## Task prompt
The data below has to be returned exactly, down to the last character.

Saved entries
------------------------------
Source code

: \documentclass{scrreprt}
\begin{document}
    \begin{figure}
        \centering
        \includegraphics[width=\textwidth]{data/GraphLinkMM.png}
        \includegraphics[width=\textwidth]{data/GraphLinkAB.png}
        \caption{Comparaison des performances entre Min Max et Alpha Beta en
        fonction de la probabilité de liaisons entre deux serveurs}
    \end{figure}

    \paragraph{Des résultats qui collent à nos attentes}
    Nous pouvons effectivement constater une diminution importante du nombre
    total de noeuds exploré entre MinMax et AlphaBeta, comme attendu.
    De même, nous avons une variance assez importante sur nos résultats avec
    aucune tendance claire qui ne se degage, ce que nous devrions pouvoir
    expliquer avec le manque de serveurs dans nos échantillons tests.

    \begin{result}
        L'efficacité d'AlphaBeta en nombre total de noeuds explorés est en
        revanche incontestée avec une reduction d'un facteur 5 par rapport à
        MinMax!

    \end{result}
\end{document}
------------------------------
## Solution for this problem
Source code

: \documentclass{scrreprt}
\begin{document}
    \begin{figure}
        \centering
        \includegraphics[width=\textwidth]{data/GraphLinkMM.png}
        \includegraphics[width=\textwidth]{data/GraphLinkAB.png}
        \caption{Comparaison des performances entre Min Max et Alpha Beta en
        fonction de la probabilité de liaisons entre deux serveurs}
    \end{figure}

    \paragraph{Des résultats qui collent à nos attentes}
    Nous pouvons effectivement constater une diminution importante du nombre
    total de noeuds exploré entre MinMax et AlphaBeta, comme attendu.
    De même, nous avons une variance assez importante sur nos résultats avec
    aucune tendance claire qui ne se degage, ce que nous devrions pouvoir
    expliquer avec le manque de serveurs dans nos échantillons tests.

    \begin{result}
        L'efficacité d'AlphaBeta en nombre total de noeuds explorés est en
        revanche incontestée avec une reduction d'un facteur 5 par rapport à
        MinMax!

    \end{result}
\end{document}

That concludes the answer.